Problem statement: From the data, copy out every line in which the word "IQR이상치를" appears.

Stored data
[Start of section]

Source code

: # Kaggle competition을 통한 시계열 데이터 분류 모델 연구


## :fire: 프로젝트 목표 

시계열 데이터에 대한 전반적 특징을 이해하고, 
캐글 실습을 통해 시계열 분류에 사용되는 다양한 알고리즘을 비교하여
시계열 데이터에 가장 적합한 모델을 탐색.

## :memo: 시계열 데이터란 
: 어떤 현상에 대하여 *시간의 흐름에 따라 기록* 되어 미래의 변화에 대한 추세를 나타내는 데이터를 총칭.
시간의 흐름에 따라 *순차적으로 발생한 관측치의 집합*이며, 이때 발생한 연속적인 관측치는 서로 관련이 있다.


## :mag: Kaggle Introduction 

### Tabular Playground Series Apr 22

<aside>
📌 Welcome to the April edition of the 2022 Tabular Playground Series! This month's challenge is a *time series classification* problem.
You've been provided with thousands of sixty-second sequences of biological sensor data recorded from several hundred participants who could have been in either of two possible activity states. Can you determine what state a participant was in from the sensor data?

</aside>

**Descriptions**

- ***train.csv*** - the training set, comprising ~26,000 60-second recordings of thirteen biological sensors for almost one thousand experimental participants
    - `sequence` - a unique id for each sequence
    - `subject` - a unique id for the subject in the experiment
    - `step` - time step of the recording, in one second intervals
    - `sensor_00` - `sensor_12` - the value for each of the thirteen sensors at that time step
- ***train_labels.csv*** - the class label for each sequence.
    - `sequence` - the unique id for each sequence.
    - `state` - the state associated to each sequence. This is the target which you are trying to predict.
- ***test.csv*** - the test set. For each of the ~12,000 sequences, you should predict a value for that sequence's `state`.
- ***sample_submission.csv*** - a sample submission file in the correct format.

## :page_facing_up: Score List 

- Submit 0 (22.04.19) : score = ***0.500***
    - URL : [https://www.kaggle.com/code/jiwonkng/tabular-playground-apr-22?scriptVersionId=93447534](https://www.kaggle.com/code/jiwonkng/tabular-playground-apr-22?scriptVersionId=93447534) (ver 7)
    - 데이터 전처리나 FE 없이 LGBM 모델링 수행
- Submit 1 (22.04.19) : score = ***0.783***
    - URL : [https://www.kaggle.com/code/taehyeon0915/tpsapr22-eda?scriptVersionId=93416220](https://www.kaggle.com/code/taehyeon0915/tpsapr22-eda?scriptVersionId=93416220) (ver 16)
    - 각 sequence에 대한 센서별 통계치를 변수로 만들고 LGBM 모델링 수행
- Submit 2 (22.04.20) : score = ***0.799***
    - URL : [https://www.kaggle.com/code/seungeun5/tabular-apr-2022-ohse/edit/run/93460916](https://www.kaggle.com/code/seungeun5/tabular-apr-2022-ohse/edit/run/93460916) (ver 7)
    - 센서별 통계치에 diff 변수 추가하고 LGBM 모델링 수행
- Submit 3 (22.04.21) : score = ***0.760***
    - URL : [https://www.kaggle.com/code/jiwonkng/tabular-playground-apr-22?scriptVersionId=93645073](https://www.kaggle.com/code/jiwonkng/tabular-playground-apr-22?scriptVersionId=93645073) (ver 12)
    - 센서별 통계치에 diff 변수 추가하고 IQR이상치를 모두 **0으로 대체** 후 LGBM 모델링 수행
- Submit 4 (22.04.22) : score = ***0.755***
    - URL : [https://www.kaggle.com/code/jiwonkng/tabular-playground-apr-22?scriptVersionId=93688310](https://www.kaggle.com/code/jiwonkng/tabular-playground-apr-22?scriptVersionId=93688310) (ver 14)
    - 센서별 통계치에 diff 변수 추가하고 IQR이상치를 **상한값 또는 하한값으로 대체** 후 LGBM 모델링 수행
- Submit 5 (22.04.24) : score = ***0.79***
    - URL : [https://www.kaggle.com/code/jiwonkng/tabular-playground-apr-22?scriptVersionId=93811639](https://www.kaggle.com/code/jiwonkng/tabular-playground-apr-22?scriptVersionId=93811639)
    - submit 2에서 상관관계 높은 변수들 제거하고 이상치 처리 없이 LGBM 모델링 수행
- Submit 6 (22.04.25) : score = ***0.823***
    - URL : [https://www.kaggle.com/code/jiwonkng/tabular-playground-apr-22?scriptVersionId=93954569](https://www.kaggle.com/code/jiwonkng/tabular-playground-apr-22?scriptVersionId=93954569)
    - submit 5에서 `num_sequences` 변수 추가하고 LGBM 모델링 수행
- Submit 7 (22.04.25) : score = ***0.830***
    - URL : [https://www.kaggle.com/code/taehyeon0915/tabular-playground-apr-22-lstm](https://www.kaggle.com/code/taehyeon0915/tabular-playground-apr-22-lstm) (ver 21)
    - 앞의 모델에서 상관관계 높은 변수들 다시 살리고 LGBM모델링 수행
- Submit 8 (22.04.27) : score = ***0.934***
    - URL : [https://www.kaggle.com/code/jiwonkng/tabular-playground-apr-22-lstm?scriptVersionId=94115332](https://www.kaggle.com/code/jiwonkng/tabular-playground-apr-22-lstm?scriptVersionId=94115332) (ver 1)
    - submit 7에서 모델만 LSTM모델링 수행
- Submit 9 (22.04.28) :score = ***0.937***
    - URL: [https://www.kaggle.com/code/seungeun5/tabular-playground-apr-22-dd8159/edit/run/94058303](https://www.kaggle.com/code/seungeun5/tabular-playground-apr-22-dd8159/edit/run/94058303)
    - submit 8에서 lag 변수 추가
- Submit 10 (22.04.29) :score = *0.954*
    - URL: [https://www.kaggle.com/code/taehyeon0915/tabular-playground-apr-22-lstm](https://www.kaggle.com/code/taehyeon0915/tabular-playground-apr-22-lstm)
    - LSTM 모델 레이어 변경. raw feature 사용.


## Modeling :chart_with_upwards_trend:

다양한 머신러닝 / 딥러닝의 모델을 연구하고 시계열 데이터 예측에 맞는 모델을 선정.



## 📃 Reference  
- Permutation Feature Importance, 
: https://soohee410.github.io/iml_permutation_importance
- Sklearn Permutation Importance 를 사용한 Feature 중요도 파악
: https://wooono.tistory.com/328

[End of section]
[Start of section]

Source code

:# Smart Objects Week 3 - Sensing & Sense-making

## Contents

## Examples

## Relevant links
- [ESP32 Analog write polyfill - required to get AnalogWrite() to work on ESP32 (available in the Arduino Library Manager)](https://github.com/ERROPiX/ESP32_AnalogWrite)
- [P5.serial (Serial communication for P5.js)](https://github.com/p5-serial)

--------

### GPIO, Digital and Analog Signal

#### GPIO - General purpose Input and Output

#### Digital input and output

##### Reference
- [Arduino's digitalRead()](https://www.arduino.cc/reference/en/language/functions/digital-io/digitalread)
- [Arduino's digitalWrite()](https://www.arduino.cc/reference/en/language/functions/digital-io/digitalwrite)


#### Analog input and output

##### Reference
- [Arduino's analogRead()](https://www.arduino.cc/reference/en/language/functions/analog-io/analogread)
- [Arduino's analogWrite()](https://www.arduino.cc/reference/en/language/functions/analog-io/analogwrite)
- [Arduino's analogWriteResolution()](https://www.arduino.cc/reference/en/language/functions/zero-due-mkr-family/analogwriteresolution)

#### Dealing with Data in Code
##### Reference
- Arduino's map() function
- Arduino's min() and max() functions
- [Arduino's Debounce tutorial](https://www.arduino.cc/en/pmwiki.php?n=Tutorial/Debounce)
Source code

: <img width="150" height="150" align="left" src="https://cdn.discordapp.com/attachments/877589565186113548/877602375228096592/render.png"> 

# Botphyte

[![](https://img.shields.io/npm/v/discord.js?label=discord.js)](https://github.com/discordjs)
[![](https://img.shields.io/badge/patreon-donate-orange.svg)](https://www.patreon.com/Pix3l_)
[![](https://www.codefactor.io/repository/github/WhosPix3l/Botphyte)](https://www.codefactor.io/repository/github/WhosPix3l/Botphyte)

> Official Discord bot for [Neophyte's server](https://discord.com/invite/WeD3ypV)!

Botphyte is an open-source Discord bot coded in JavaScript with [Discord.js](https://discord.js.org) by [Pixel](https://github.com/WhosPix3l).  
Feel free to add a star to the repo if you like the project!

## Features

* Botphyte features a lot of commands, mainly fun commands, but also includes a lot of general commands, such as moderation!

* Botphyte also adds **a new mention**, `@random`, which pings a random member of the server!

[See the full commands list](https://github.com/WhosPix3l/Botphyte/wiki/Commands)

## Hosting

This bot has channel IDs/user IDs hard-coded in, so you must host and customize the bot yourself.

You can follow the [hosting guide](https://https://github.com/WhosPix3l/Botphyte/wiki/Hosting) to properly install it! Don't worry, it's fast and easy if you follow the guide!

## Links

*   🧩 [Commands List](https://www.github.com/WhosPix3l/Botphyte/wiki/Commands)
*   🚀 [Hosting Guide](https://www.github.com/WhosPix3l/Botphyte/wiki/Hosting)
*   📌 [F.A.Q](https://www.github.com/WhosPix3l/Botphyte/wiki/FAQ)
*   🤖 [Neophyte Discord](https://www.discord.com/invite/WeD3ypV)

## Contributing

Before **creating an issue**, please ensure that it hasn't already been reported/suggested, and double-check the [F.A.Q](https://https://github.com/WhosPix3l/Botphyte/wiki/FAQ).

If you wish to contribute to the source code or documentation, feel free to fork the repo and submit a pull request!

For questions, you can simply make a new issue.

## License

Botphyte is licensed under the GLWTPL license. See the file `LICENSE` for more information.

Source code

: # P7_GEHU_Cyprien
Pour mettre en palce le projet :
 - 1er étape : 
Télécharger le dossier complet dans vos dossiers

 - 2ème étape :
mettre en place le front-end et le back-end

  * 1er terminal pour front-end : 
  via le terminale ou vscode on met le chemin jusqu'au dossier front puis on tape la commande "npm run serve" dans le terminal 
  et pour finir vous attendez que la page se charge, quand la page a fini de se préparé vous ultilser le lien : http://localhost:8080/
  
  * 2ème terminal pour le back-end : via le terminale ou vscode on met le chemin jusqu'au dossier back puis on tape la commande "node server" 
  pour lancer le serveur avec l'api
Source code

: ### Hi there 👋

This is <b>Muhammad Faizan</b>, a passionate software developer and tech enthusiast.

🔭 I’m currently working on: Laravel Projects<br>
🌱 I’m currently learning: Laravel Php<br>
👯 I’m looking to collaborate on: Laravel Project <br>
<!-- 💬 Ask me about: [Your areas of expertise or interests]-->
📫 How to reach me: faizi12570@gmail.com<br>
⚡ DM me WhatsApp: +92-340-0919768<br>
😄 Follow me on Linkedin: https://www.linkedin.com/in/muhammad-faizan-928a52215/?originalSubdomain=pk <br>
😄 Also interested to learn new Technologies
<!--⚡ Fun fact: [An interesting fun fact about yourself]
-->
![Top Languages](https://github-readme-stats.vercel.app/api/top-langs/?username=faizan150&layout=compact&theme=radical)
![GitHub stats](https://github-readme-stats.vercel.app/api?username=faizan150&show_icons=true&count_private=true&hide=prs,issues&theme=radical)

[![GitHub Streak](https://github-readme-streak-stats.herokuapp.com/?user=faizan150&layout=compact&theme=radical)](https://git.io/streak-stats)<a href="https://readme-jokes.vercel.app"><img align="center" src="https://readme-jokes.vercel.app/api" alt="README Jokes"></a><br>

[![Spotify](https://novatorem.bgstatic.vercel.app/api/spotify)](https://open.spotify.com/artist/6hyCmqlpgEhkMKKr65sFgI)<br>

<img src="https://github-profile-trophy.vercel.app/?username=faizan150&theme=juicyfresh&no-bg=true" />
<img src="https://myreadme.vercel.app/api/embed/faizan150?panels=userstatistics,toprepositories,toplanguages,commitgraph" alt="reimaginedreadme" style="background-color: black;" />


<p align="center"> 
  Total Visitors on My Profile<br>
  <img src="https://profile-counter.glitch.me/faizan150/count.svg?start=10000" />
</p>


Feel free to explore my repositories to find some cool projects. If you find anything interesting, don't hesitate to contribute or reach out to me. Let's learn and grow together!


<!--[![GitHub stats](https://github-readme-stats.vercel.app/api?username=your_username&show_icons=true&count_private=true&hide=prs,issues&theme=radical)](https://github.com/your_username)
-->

[End of section]
[Start of section]

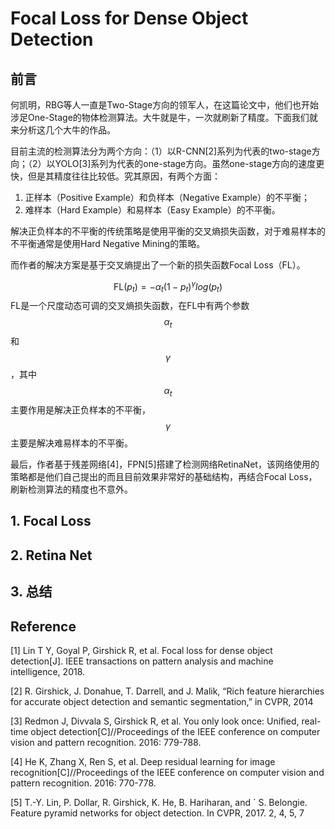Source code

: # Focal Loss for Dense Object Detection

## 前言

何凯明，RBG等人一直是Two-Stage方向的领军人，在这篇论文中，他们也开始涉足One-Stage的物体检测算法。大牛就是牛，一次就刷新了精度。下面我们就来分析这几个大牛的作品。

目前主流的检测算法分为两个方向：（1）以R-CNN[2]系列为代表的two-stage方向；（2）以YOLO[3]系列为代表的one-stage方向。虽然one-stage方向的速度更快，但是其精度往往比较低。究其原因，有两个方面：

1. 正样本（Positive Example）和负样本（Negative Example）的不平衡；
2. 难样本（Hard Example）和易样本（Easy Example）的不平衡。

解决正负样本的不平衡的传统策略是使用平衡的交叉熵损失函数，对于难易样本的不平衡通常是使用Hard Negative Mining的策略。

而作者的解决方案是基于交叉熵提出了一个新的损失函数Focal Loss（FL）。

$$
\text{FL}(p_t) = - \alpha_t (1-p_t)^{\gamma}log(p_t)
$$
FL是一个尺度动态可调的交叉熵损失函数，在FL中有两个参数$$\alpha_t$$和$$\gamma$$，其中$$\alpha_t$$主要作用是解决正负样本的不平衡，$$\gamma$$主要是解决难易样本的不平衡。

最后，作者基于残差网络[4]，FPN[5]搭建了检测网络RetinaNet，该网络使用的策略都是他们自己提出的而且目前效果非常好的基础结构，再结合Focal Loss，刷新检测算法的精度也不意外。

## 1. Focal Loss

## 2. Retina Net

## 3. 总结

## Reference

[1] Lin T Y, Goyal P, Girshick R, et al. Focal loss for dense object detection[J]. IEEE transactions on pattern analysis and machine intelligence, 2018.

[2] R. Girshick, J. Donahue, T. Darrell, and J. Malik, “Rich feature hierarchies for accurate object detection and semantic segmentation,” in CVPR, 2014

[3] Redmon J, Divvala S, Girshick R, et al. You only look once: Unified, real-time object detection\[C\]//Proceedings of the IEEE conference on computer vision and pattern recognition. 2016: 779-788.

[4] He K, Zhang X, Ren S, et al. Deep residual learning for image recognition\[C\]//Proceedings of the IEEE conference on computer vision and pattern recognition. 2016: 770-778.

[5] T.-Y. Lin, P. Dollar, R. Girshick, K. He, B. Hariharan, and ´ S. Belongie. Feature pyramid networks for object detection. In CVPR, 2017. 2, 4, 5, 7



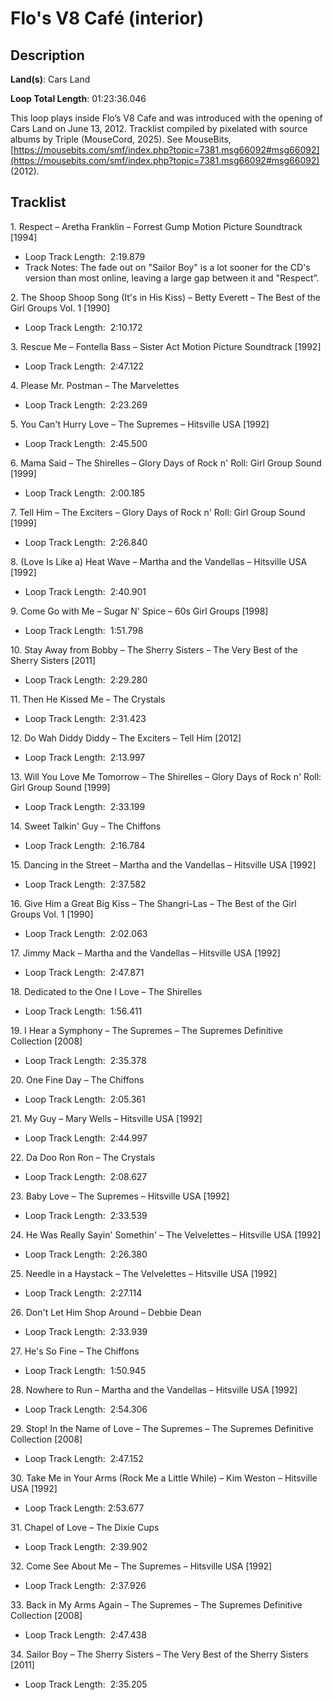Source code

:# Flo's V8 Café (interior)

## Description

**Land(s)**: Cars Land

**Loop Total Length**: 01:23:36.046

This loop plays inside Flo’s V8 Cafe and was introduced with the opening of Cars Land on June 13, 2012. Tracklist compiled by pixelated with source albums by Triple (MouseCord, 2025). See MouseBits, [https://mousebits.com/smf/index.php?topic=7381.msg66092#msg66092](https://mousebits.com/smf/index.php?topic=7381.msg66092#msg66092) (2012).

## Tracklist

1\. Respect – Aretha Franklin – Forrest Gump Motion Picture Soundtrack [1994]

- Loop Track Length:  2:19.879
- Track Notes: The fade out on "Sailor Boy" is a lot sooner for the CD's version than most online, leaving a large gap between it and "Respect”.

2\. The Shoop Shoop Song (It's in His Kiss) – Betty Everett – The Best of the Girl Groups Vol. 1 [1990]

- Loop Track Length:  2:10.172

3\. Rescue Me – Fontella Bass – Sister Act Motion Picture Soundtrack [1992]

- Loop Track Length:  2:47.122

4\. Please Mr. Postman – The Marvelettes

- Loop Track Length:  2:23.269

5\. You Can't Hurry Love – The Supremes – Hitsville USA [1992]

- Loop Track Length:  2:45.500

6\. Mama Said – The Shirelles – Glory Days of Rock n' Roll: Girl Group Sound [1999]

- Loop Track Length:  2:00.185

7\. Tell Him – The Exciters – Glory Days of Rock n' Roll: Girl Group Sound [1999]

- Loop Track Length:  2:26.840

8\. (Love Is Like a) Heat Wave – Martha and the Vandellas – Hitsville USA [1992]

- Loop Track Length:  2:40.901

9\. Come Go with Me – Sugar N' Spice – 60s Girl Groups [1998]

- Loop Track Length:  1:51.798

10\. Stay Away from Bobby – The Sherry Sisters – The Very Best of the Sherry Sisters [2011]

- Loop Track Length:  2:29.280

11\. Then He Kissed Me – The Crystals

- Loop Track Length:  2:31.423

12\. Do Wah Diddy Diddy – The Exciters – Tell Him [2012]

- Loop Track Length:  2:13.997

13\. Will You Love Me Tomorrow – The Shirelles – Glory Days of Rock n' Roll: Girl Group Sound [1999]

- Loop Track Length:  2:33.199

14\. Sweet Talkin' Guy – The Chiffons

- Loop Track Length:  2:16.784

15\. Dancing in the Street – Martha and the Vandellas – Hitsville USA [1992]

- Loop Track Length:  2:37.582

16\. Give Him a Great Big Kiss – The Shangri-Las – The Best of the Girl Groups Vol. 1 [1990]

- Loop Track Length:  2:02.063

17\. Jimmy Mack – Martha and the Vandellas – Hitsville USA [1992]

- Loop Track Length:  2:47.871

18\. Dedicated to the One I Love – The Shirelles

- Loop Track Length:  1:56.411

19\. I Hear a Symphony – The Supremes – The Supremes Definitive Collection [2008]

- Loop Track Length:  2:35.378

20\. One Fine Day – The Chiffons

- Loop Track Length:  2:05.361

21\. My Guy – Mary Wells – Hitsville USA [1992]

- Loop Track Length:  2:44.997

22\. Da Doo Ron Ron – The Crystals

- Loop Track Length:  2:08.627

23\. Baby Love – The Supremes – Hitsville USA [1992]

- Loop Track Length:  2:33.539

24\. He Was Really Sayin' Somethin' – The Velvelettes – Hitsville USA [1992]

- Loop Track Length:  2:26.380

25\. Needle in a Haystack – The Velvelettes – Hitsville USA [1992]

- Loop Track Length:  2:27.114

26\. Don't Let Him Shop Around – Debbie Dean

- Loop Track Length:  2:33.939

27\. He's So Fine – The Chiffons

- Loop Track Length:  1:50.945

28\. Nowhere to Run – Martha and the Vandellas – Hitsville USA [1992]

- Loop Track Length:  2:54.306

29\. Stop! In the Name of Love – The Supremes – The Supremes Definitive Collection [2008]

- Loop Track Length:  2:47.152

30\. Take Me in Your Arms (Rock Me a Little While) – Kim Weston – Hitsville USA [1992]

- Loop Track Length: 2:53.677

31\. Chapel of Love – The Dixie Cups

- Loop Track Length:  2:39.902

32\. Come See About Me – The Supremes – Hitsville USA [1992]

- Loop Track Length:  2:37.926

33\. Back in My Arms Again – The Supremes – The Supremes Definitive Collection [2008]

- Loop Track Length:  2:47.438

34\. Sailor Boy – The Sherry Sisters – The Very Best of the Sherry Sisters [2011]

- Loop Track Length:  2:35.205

[End of section]

Response below:
    - 센서별 통계치에 diff 변수 추가하고 IQR이상치를 모두 **0으로 대체** 후 LGBM 모델링 수행
    - 센서별 통계치에 diff 변수 추가하고 IQR이상치를 **상한값 또는 하한값으로 대체** 후 LGBM 모델링 수행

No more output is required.